The film, which received five 2015 Academy Award nominations and won the Oscar for best visual effects, places its characters in a future world that is nearly depleted of nutrients. Desperate to propagate the human race, a team of astronauts launches a mission to find a distant, potentially habitable planet. The main character, Cooper — played by Matthew McConaughey — leads the space travelers through a wormhole that eventually dumps them in deep space near an enormous black hole called Gargantua.
Though the laws of physics allow the astronauts to explore the far reaches of the universe, the same laws also end up creating immense social tension between the characters. Gargantua’s massive size causes gravitational time dilation, making time progress more slowly for the astronauts than it does for people on Earth. Strained by space and time, Cooper’s Earthly relationships deteriorate as his daughter ages more quickly than he does, eventually surpassing his own age.
Professor of Physics Brad Marston said the film’s representations of various physical phenomena seemed to be generated from a “gradient of speculations,” with some aspects of the movie being more scientifically plausible than others. The elongation of time is a well-known corollary of Einstein’s theory of general relativity, and the makers of Interstellar represented the distortion of time accurately with their portrayal of Gargantua, he added.
But other parts of the film, such as its representation of a higher-dimensional tesseract in which Cooper can observe instances — like the aging of his daughter — throughout time, are supported only by theoretical, not experimental evidence, Marston said. Though the possibility of a universe with more than four dimensions is consistent with current theoretical physics, the movie “takes this to an extreme limit,” he added.
The movie also capitalized on some interesting physical extensions of mathematical possibilities, but many of them were not grounded in realism, said Professor of Physics Ian Dell’Antonio. For instance, traveling through a wormhole is theoretically possible according to relativity, but the necessary conditions have not actually been observed in the universe, he said.
“A plot where the astronauts find a wormhole that can’t be traversed isn’t very interesting,” Dell’Antonio added.
Kip Thorne, a renowned theoretical physicist, was hired as the scientific consultant for the film and provided the scientific knowledge necessary to portray the large-scale phenomena in Interstellar. Marston, who was a student of Thorne’s, said he could see Thorne’s influence on the movie. It was apparent that the producers of Interstellar “strived much harder” to maintain scientific accuracy than the directors of other science fiction films, Marston said.
Though the filmmakers went the extra mile to increase scientific accuracy, they deliberately deviated from the truth at times, Dell’Antonio said. When Thorne worked out the math behind the visual imagery one would experience while traveling through a wormhole, it was too boring, so the filmmakers chose to enhance it for the viewers’ sake, Dell’Antonio said.

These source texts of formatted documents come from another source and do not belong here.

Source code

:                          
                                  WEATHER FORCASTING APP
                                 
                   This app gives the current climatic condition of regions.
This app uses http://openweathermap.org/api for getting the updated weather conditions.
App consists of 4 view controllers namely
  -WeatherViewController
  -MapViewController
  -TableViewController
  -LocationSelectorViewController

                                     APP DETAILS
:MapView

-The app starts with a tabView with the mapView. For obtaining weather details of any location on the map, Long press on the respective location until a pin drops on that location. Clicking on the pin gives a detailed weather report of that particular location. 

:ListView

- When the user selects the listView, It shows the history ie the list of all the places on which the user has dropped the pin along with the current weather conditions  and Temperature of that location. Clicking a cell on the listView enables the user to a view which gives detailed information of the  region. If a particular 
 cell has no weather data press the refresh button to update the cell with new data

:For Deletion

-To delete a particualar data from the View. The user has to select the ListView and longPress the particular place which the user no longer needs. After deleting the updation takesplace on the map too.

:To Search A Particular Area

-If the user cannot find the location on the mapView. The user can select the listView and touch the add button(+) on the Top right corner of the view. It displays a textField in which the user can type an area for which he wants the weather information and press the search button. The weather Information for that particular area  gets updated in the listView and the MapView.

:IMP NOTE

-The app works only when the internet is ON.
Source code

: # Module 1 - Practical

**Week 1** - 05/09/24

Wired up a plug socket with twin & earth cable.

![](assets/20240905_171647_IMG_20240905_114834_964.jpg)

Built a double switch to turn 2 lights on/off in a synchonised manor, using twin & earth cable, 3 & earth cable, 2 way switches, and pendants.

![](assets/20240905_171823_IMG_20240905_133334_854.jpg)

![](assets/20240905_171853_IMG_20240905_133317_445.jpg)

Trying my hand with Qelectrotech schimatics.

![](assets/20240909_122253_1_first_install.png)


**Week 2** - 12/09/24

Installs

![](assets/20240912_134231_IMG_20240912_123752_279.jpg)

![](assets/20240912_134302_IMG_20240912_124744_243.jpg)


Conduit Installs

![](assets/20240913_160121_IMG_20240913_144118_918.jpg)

When talking to his colleagues about the film, Marston said he noticed that each professor had a criticism that was targeted at their particular field of expertise. For example, one person who primarily studies black holes found Gargantua to be problematic, while a geologist he talked to questioned the distant planet’s physical makeup.
Despite any stretches of scientific truth, a positive side effect of the movie is that it could enhance young students’ interest in physics, Marston said.